The main reason for the rounding is the middle between 0 and 5 cents, respectively. between 5 and 10 cents the next. If the number to be rounded is equal to or higher than the center, it is rounded up, others rounded.

Should not be rounded, but generally rounded, this is done according to the following scheme:

For the calculation of commercial rounding of cents to be rounded amount needs to be 20 times expected. Subsequently, this result is rounded to 0 places. At the end of the rounded amount is again divided by 20.

This concept is also known in other countries, including in Finland, where the smallest unit of currency is the Euro 5 - cent coin.

Calculating with rounded numbers

Become a rounded figures included in a calculation, the end result in the same number of significant figures must be rounded. For example, if a force of 12.2 Newtons is measured, then all final results that depend on this force to be rounded so that no more than three significant digits remain. Thus the reader is not faking a higher accuracy than is really there.

Rounding in the computer

Since floating-point numbers occupy only a certain finite space in the computer, the accuracy is limited by nature. According to mathematical operations ( such as multiplication) also exist in the rule numbers that would require a higher accuracy. In order to display the result still needs to be rounded in some way so that the number in the appropriate number format ( eg, IEEE 754 ) fits.
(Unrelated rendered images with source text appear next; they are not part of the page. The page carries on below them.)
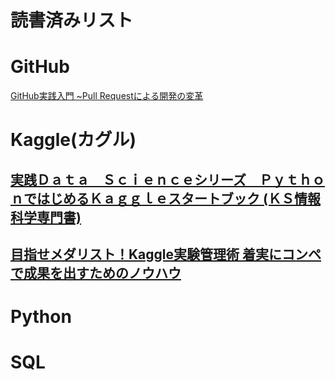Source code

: # 読書済みリスト

# GitHub
[GitHub実践入門 ~Pull Requestによる開発の変革](https://www.amazon.co.jp/GitHub%E5%AE%9F%E8%B7%B5%E5%85%A5%E9%96%80-Pull-Request%E3%81%AB%E3%82%88%E3%82%8B%E9%96%8B%E7%99%BA%E3%81%AE%E5%A4%89%E9%9D%A9-PRESS-plus/dp/477416366X/ref=sr_1_8?__mk_ja_JP=%E3%82%AB%E3%82%BF%E3%82%AB%E3%83%8A&crid=3DB2U7DDD4F5U&dib=eyJ2IjoiMSJ9.ROWTlSVppmflLpXvrlX3ILzqydAlVJThGDYGEeISvB3V73okFqT3drDaBHxSJaZNYSGh5gqq0i7P6diPItr0zl1-67seSKLXHn65WQbG-eWpiJHUCOZTL1AAJn6fYQ4LDuC-3qq66ajSVmXfgjyhbr6ZtfspM4_V6u7syYh5Svps00LaIZrk8pAbHH66vFlVnSGtuM68gcF-6k00dPaJtQXl4VSj2dphwDX7APBkXbJtphKvYGO1N5R5-AXbY7StuctBnK7Ma5wBUonPXe8lrs42UY-CzV8O6aXEJHUBcpg.1LgVEJwDlwp1GpbWbF8_Xd2gWxmxlgpub2Yz6kBtKZQ&dib_tag=se&keywords=github&qid=1746015360&sprefix=github%2Caps%2C180&sr=8-8)

# Kaggle(カグル)  
## [実践Ｄａｔａ　Ｓｃｉｅｎｃｅシリーズ　ＰｙｔｈｏｎではじめるＫａｇｇｌｅスタートブック (ＫＳ情報科学専門書)](https://www.amazon.co.jp/%E5%AE%9F%E8%B7%B5%EF%BC%A4%EF%BD%81%EF%BD%94%EF%BD%81-%EF%BC%B3%EF%BD%83%EF%BD%89%EF%BD%85%EF%BD%8E%EF%BD%83%EF%BD%85%E3%82%B7%E3%83%AA%E3%83%BC%E3%82%BA-%EF%BC%B0%EF%BD%99%EF%BD%94%EF%BD%88%EF%BD%8F%EF%BD%8E%E3%81%A7%E3%81%AF%E3%81%98%E3%82%81%E3%82%8B%EF%BC%AB%EF%BD%81%EF%BD%87%EF%BD%87%EF%BD%8C%EF%BD%85%E3%82%B9%E3%82%BF%E3%83%BC%E3%83%88%E3%83%96%E3%83%83%E3%82%AF-%EF%BC%AB%EF%BC%B3%E6%83%85%E5%A0%B1%E7%A7%91%E5%AD%A6%E5%B0%82%E9%96%80%E6%9B%B8-%E7%9F%B3%E5%8E%9F%E7%A5%A5%E5%A4%AA%E9%83%8E-ebook/dp/B088R992TJ/ref=sr_1_3?dib=eyJ2IjoiMSJ9.hbEo4c64KPhjccyWnr6Nf7gnP8yxCiZzvT0NxYqPJr-S2UJd7Huf9kTm3-DIpzjp6goJ8bSfNzFRtWMCwBIyTKijmX1xFl-XfEZx3qM0pOACwCXXuS1PibuW3eiyUluqK7fAMohMkD3qoaxwBb7d51Bl9AbhS_AR1WxlWePjPPyUz_mqUbSHzMnoI122e-uSmAxlgo-E5TClHVxNekMkX634hulKgoallkACdVS3yBi6-_318b4YBn2tqzFpslTY4aru5v--CL9L7PG2gqSbYzJCbulRj9tLrApq7VkRR28.69vafqQeRsKAsRZh9OBNNffWT_WaWIs1zWStnH-LXLs&dib_tag=se&keywords=kaggle&qid=1746014798&sr=8-3)
## [目指せメダリスト！Kaggle実験管理術 着実にコンペで成果を出すためのノウハウ](https://www.amazon.co.jp/%E7%9B%AE%E6%8C%87%E3%81%9B%E3%83%A1%E3%83%80%E3%83%AA%E3%82%B9%E3%83%88%EF%BC%81Kaggle%E5%AE%9F%E9%A8%93%E7%AE%A1%E7%90%86%E8%A1%93-%E7%9D%80%E5%AE%9F%E3%81%AB%E3%82%B3%E3%83%B3%E3%83%9A%E3%81%A7%E6%88%90%E6%9E%9C%E3%82%92%E5%87%BA%E3%81%99%E3%81%9F%E3%82%81%E3%81%AE%E3%83%8E%E3%82%A6%E3%83%8F%E3%82%A6-%E9%AB%99%E6%A9%8B-%E6%AD%A3%E6%86%B2/dp/4798187453/ref=sr_1_7?dib=eyJ2IjoiMSJ9.hbEo4c64KPhjccyWnr6Nf7gnP8yxCiZzvT0NxYqPJr-S2UJd7Huf9kTm3-DIpzjp6goJ8bSfNzFRtWMCwBIyTKijmX1xFl-XfEZx3qM0pOACwCXXuS1PibuW3eiyUluqK7fAMohMkD3qoaxwBb7d51Bl9AbhS_AR1WxlWePjPPyUz_mqUbSHzMnoI122e-uSmAxlgo-E5TClHVxNekMkX634hulKgoallkACdVS3yBi6-_318b4YBn2tqzFpslTY4aru5v--CL9L7PG2gqSbYzJCbulRj9tLrApq7VkRR28.69vafqQeRsKAsRZh9OBNNffWT_WaWIs1zWStnH-LXLs&dib_tag=se&keywords=kaggle&qid=1746014798&sr=8-7)

# Python

# SQL
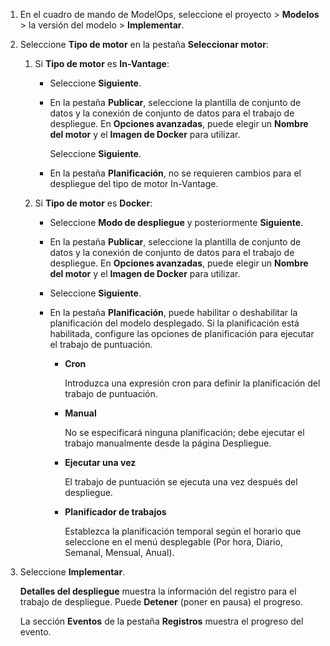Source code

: 1.  En el cuadro de mando de ModelOps, seleccione el proyecto \> **Modelos** \> la versión del modelo \> **Implementar**.

2.  Seleccione **Tipo de motor** en la pestaña **Seleccionar motor**:

    1.  Si **Tipo de motor** es **In-Vantage**:

        -   Seleccione **Siguiente**.

        -   En la pestaña **Publicar**, seleccione la plantilla de conjunto de datos y la conexión de conjunto de datos para el trabajo de despliegue. En **Opciones avanzadas**, puede elegir un **Nombre del motor** y el **Imagen de Docker** para utilizar.

            Seleccione **Siguiente**.

        -   En la pestaña **Planificación**, no se requieren cambios para el despliegue del tipo de motor In-Vantage.

    2.  Si **Tipo de motor** es **Docker**:

        -   Seleccione **Modo de despliegue** y posteriormente **Siguiente**.

        -   En la pestaña **Publicar**, seleccione la plantilla de conjunto de datos y la conexión de conjunto de datos para el trabajo de despliegue. En **Opciones avanzadas**, puede elegir un **Nombre del motor** y el **Imagen de Docker** para utilizar.

        -   Seleccione **Siguiente**.

        -   En la pestaña **Planificación**, puede habilitar o deshabilitar la planificación del modelo desplegado. Si la planificación está habilitada, configure las opciones de planificación para ejecutar el trabajo de puntuación.

            -   **Cron**

                Introduzca una expresión cron para definir la planificación del trabajo de puntuación.

            -   **Manual**

                No se especificará ninguna planificación; debe ejecutar el trabajo manualmente desde la página Despliegue.

            -   **Ejecutar una vez**

                El trabajo de puntuación se ejecuta una vez después del despliegue.

            -   **Planificador de trabajos**

                Establezca la planificación temporal según el horario que seleccione en el menú desplegable (Por hora, Diario, Semanal, Mensual, Anual).

3.  Seleccione **Implementar**.

    **Detalles del despliegue** muestra la información del registro para el trabajo de despliegue. Puede **Detener** (poner en pausa) el progreso.

    La sección **Eventos** de la pestaña **Registros** muestra el progreso del evento.
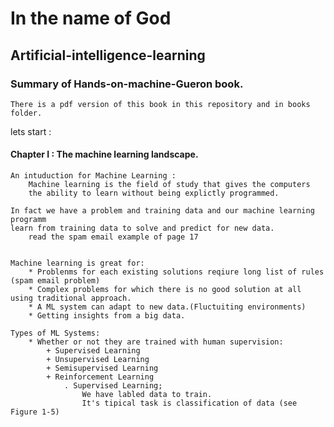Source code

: # In the name of God
 ## Artificial-intelligence-learning

  ### Summary of Hands-on-machine-Gueron book.

    There is a pdf version of this book in this repository and in books folder.

  lets start : 

  #### Chapter I : The machine learning landscape.
    An intuduction for Machine Learning : 
        Machine learning is the field of study that gives the computers
        the ability to learn without being explictly programmed.
    
    In fact we have a problem and training data and our machine learning programm
    learn from training data to solve and predict for new data.
        read the spam email example of page 17
    
    
    Machine learning is great for:
        * Problenms for each existing solutions reqiure long list of rules (spam email problem)
        * Complex problems for which there is no good solution at all using traditional approach.
        * A ML system can adapt to new data.(Fluctuiting environments)
        * Getting insights from a big data.
    
    Types of ML Systems:
        * Whether or not they are trained with human supervision:
            + Supervised Learning
            + Unsupervised Learning
            + Semisupervised Learning
            + Reinforcement Learning
                . Supervised Learning;
                    We have labled data to train.
                    It's tipical task is classification of data (see Figure 1-5)
                    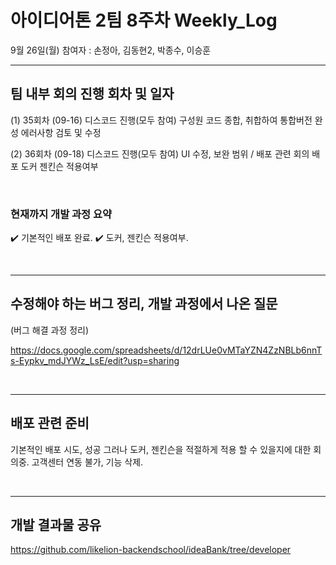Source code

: # 아이디어톤 2팀 8주차 Weekly_Log
9월 26일(월) 참여자 : 손정아, 김동현2, 박종수, 이승훈
<br>
<hr>


## 팀 내부 회의 진행 회차 및 일자

(1) 35회차 (09-16) 디스코드 진행(모두 참여)
구성원 코드 종합, 취합하여 통합버전 완성
에러사항 검토 및 수정

(2) 36회차 (09-18) 디스코드 진행(모두 참여)
UI 수정, 보완 범위 / 배포 관련 회의
배포 도커 젠킨슨 적용여부


<br>

### 현재까지 개발 과정 요약
✔️ 기본적인 배포 완료.
✔️ 도커, 젠킨슨 적용여부.

<br>
<hr>

## 수정해야 하는 버그 정리, 개발 과정에서 나온 질문

(버그 해결 과정 정리)

https://docs.google.com/spreadsheets/d/12drLUe0vMTaYZN4ZzNBLb6nnTs-Eypkv_mdJYWz_LsE/edit?usp=sharing

<br>
<hr>

## 배포 관련 준비

기본적인 배포 시도, 성공 
그러나 도커, 젠킨슨을 적절하게 적용 할 수 있을지에 대한 회의중.
고객센터 연동 불가, 기능 삭제.

<br>
<hr>

## 개발 결과물 공유
https://github.com/likelion-backendschool/ideaBank/tree/developer
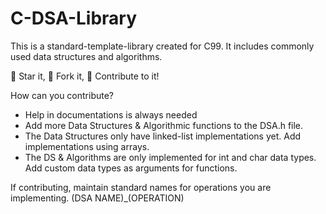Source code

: # C-DSA-Library
This is a standard-template-library created for C99. It includes commonly used data structures and algorithms. 

🌟 Star it, 🍴 Fork it, 🤝 Contribute to it!

How can you contribute?
 - Help in documentations is always needed
 - Add more Data Structures & Algorithmic functions to the DSA.h file. 
 - The Data Structures only have linked-list implementations yet. Add implementations using arrays.
 - The DS & Algorithms are only implemented for int and char data types. Add custom data types as arguments for functions.
 
If contributing, maintain standard names for operations you are implementing. (DSA NAME)_(OPERATION)
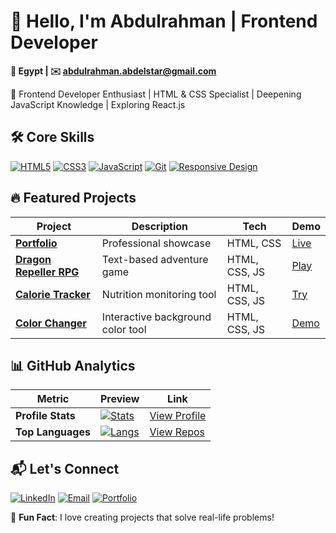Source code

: # 👋 Hello, I'm Abdulrahman | Frontend Developer

**📍 Egypt | ✉️ [abdulrahman.abdelstar@gmail.com](mailto:abdulrahman.abdelstar@gmail.com)**  

🚀 Frontend Developer Enthusiast | HTML & CSS Specialist | Deepening JavaScript Knowledge | Exploring React.js

## 🛠️ Core Skills
[![HTML5](https://img.shields.io/badge/HTML5-E34F26?logo=html5&logoColor=white)](https://www.w3schools.com/html/default.asp)
[![CSS3](https://img.shields.io/badge/CSS3-1572B6?logo=css3&logoColor=white)](https://www.w3schools.com/css/default.asp)
[![JavaScript](https://img.shields.io/badge/JavaScript-F7DF1E?logo=javascript&logoColor=black)](https://www.w3schools.com/css/default.asp)
[![Git](https://img.shields.io/badge/Git-F05032?logo=git&logoColor=white)](https://git-scm.com/)
[![Responsive Design](https://img.shields.io/badge/Responsive-Design-4285F4)](https://www.w3schools.com/html/html_responsive.asp)

## 🔥 Featured Projects
| Project | Description | Tech | Demo |
|---------|-------------|------|------|
| **[Portfolio](https://github.com/AbdulrahmanFrontend/AbdulrahmanFrontend.github.io)** | Professional showcase | HTML, CSS | [Live](https://abdulrahmanfrontend.github.io) |
| **[Dragon Repeller RPG](https://github.com/AbdulrahmanFrontend/js-text-rpg)** | Text-based adventure game | HTML, CSS, JS | [Play](https://abdulrahmanfrontend.github.io/js-text-rpg) |
| **[Calorie Tracker](https://github.com/AbdulrahmanFrontend/fcc-calorie-counter)** | Nutrition monitoring tool | HTML, CSS, JS | [Try](https://abdulrahmanfrontend.github.io/fcc-calorie-counter/) |
| **[Color Changer](https://github.com/AbdulrahmanFrontend/random-dark-colors)** | Interactive background color tool | HTML, CSS, JS | [Demo](https://abdulrahmanfrontend.github.io/random-dark-colors/) |

## 📊 GitHub Analytics
| Metric | Preview | Link |
|--------|---------|------|
| **Profile Stats** | [![Stats](https://github-readme-stats.vercel.app/api?username=AbdulrahmanFrontend&show_icons=true&theme=radical)](https://github.com/AbdulrahmanFrontend) | [View Profile](https://github.com/AbdulrahmanFrontend) |
| **Top Languages** | [![Langs](https://github-readme-stats.vercel.app/api/top-langs/?username=AbdulrahmanFrontend&layout=compact&theme=radical)](https://github.com/AbdulrahmanFrontend?tab=repositories) | [View Repos](https://github.com/AbdulrahmanFrontend?tab=repositories) |

## 📬 Let's Connect
[![LinkedIn](https://img.shields.io/badge/LinkedIn-0077B5?logo=linkedin)](https://linkedin.com/in/abdulrahman-abdelstar-935213371)
[![Email](https://img.shields.io/badge/Gmail-D14836?logo=gmail)](mailto:abdulrahman.abdelstar@gmail.com)
[![Portfolio](https://img.shields.io/badge/Portfolio-4285F4?logo=google-chrome)](https://abdulrahmanfrontend.github.io)

🚀 **Fun Fact**: I love creating projects that solve real-life problems!

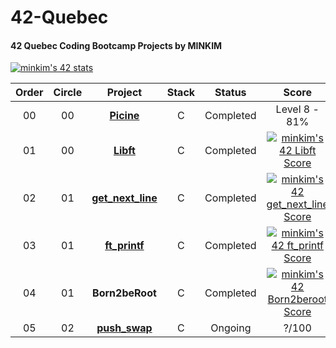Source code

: # 42-Quebec
#### 42 Quebec Coding Bootcamp Projects by MINKIM

[![minkim's 42 stats](https://badge42.vercel.app/api/v2/cl1l62v7k000609ml4ef4u5hc/stats?cursusId=21&coalitionId=undefined)](https://github.com/JaeSeoKim/badge42)

|Order|Circle|Project|Stack|Status|Score|
|:---:|:---:|:---:|:---:|:---:|:---:|
|00|00|[**Picine**](https://github.com/MinsuKin/42-Quebec/tree/main/00_PISCINE)|C|Completed|Level 8 - 81%|
|01|00|[**Libft**](https://github.com/MinsuKin/42-Quebec/tree/main/01_LIBFT)|C|Completed|[![minkim's 42 Libft Score](https://badge42.vercel.app/api/v2/cl1l62v7k000609ml4ef4u5hc/project/2167725)](https://github.com/JaeSeoKim/badge42)|
|02|01|[**get_next_line**](https://github.com/MinsuKin/42-Quebec/tree/main/02_GET_NEXT_LINE)|C|Completed|[![minkim's 42 get_next_line Score](https://badge42.vercel.app/api/v2/cl1l62v7k000609ml4ef4u5hc/project/2451348)](https://github.com/JaeSeoKim/badge42)|
|03|01|[**ft_printf**](https://github.com/MinsuKin/42-Quebec/tree/main/03_FT_PRINTF)|C|Completed|[![minkim's 42 ft_printf Score](https://badge42.vercel.app/api/v2/cl1l62v7k000609ml4ef4u5hc/project/2460084)](https://github.com/JaeSeoKim/badge42)|
|04|01|**Born2beRoot**|C|Completed|[![minkim's 42 Born2beroot Score](https://badge42.vercel.app/api/v2/cl1l62v7k000609ml4ef4u5hc/project/2526028)](https://github.com/JaeSeoKim/badge42)|
|05|02|[**push_swap**](https://github.com/MinsuKin/42-Quebec/tree/main/04_PUSH_SWAP)|C|Ongoing|?/100|
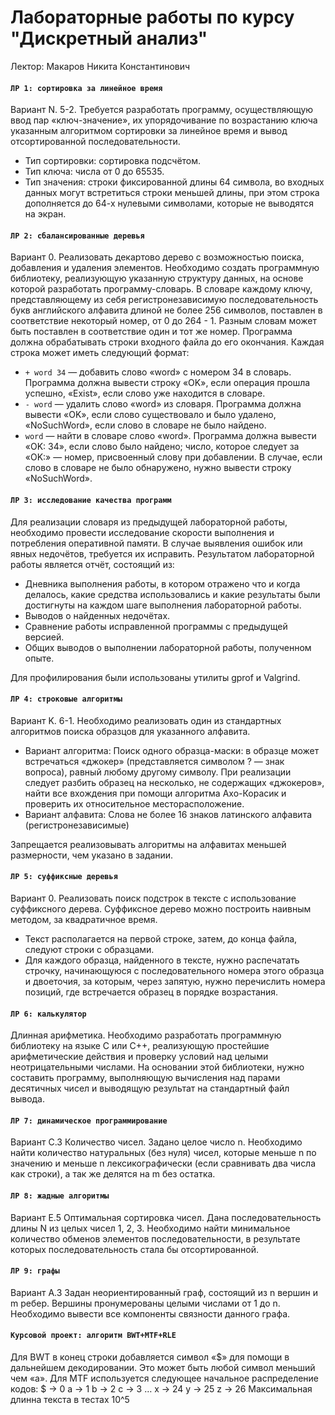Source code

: # Лабораторные работы по курсу "Дискретный анализ"


Лектор: Макаров Никита Константинович

#### `ЛР 1: сортировка за линейное время`

Вариант N. 5-2. Требуется разработать программу, осуществляющую ввод пар «ключ-значение», их упорядочивание по возрастанию ключа указанным алгоритмом сортировки за линейное время и вывод отсортированной последовательности.  
- Тип сортировки: сортировка подсчётом.  
- Тип ключа: числа от 0 до 65535.  
- Тип значения: строки фиксированной длины 64 символа, во входных данных могут встретиться строки меньшей длины, при этом строка дополняется до 64-х нулевыми символами, которые не выводятся на экран.

#### `ЛР 2: сбалансированные деревья`

Вариант 0. Реализовать декартово дерево с возможностью поиска, добавления и удаления элементов.
Необходимо создать программную библиотеку, реализующую указанную структуру данных, на основе которой разработать программу-словарь. В словаре каждому ключу, представляющему из себя регистронезависимую последовательность букв английского алфавита длиной не более 256 символов, поставлен в соответствие некоторый номер, от 0 до 264 - 1. Разным словам может быть поставлен в соответствие один и тот же номер.
Программа должна обрабатывать строки входного файла до его окончания. Каждая строка может иметь следующий формат:
- `+ word 34` — добавить слово «word» с номером 34 в словарь. Программа должна вывести строку «OK», если операция прошла успешно, «Exist», если слово уже находится в словаре.
- `- word` — удалить слово «word» из словаря. Программа должна вывести «OK», если слово существовало и было удалено, «NoSuchWord», если слово в словаре не было найдено.
- `word` — найти в словаре слово «word». Программа должна вывести «OK: 34», если слово было найдено; число, которое следует за «OK:» — номер, присвоенный слову при добавлении. В случае, если слово в словаре не было обнаружено, нужно вывести строку «NoSuchWord».

#### `ЛР 3: исследование качества программ`

Для реализации словаря из предыдущей лабораторной работы, необходимо провести исследование скорости выполнения и потребления оперативной памяти. В случае выявления ошибок или явных недочётов, требуется их исправить.
Результатом лабораторной работы является отчёт, состоящий из:
- Дневника выполнения работы, в котором отражено что и когда делалось, какие средства использовались и какие результаты были достигнуты на каждом шаге выполнения лабораторной работы.
- Выводов о найденных недочётах.
- Сравнение работы исправленной программы с предыдущей версией.
- Общих выводов о выполнении лабораторной работы, полученном опыте.

Для профилирования были использованы утилиты gprof и Valgrind.

#### `ЛР 4: строковые алгоритмы`

Вариант K. 6-1. Необходимо реализовать один из стандартных алгоритмов поиска образцов для указанного алфавита.
- Вариант алгоритма: Поиск одного образца-маски: в образце может встречаться «джокер» (представляется символом ? — знак вопроса), равный любому другому символу. При реализации следует разбить образец на несколько, не содержащих «джокеров», найти все вхождения при помощи алгоритма Ахо-Корасик и проверить их относительное месторасположение.
- Вариант алфавита: Слова не более 16 знаков латинского алфавита (регистронезависимые)

Запрещается реализовывать алгоритмы на алфавитах меньшей размерности, чем указано в задании.

#### `ЛР 5: суффиксные деревья`

Вариант 0. Реализовать поиск подстрок в тексте с использование суффиксного дерева. Суффиксное дерево можно построить наивным методом, за квадратичное время.
- Текст располагается на первой строке, затем, до конца файла, следуют строки с образцами.
- Для каждого образца, найденного в тексте, нужно распечатать строчку, начинающуюся с последовательного номера этого образца и двоеточия, за которым, через запятую, нужно перечислить номера позиций, где встречается образец в порядке возрастания.

#### `ЛР 6: калькулятор`

Длинная арифметика. Необходимо разработать программную библиотеку на языке C или C++, реализующую простейшие арифметические действия и проверку условий над целыми неотрицательными числами. На основании этой библиотеки, нужно составить программу, выполняющую вычисления над парами десятичных чисел и выводящую результат на стандартный файл вывода. 

#### `ЛР 7: динамическое программирование`

Вариант C.3 Количество чисел. Задано целое число n. Необходимо найти количество натуральных (без нуля) чисел, которые меньше n по значению и меньше n лексикографически (если сравнивать два числа как строки), а так же делятся на m без остатка.
  
#### `ЛР 8: жадные алгоритмы`

Вариант E.5 Оптимальная сортировка чисел. Дана последовательность длины N из целых чисел 1, 2, 3. Необходимо найти минимальное количество обменов элементов последовательности, в результате которых последовательность стала бы отсортированной.

#### `ЛР 9: графы`

Вариант А.3 Задан неориентированный граф, состоящий из n вершин и m ребер. Вершины пронумерованы целыми числами от 1 до n. Необходимо вывести все компоненты связности данного графа.

#### `Курсовой проект: алгоритм BWT+MTF+RLE`

Для BWT в конец строки добавляется символ «$» для помощи в дальнейшем декодировании. Это может быть любой символ меньший чем «a».
Для MTF используется следующее начальное распределение кодов:
$ -> 0
a -> 1
b -> 2
c -> 3
…
x -> 24
y -> 25
z -> 26
Максимальная длинна текста в тестах 10^5
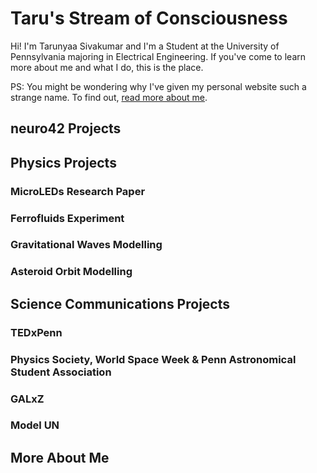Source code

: # Taru's Stream of Consciousness

Hi! I'm Tarunyaa Sivakumar and I'm a Student at the University of Pennsylvania majoring in Electrical Engineering. If you've come to learn more about me and what I do, this is the place.

PS: You might be wondering why I've given my personal website such a strange name. To find out, [read more about me](https://tarunyaa.github.io/#more-about-me).

## neuro42 Projects

## Physics Projects

### MicroLEDs Research Paper
### Ferrofluids Experiment
### Gravitational Waves Modelling
### Asteroid Orbit Modelling

## Science Communications Projects

### TEDxPenn
### Physics Society, World Space Week & Penn Astronomical Student Association
### GALxZ
### Model UN

## More About Me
The simplest rounding scheme is the truncation (English truncation or chopping ): A number on the left of a certain point left, the rest fall behind. Thus they will be rounded down to the next possible number. For example, if you rounded to zero decimal places, from a. This method is very fast, but it suffers from a relatively large rounding errors (in the example it is ). However, the performance is an indispensable tool in digital signal processing. As a single method can be prevented by rounding errors in digital filters with it an unstable limit cycle safely.

As a further rounding scheme, the commercial rounds is also used (English round -to -nearest ). You add this before rounding on the number to be rounded and cuts off after that. In the example, that would mean that is truncated to 3, the error in this case is only 0.25. However, this rounding is skewed positive.

Therefore, one takes into consideration the mathematical rounding (English round -to -nearest -even ) that rounds in both figures to the nearest even number. This rounding method is provided in the IEEE -754 standard. Alternatively, you can also rounded to the nearest odd number (English round -to -nearest -odd ).

Although the mathematical rounds shows good numerical performance, but it requires a full addition, since the carry passes through all digits of the number in the worst case. Thus, it has a relatively poor run-time performance. As possible to circumvent these problems, offers a ready-made table that contains the rounded results, which only need to be accessed.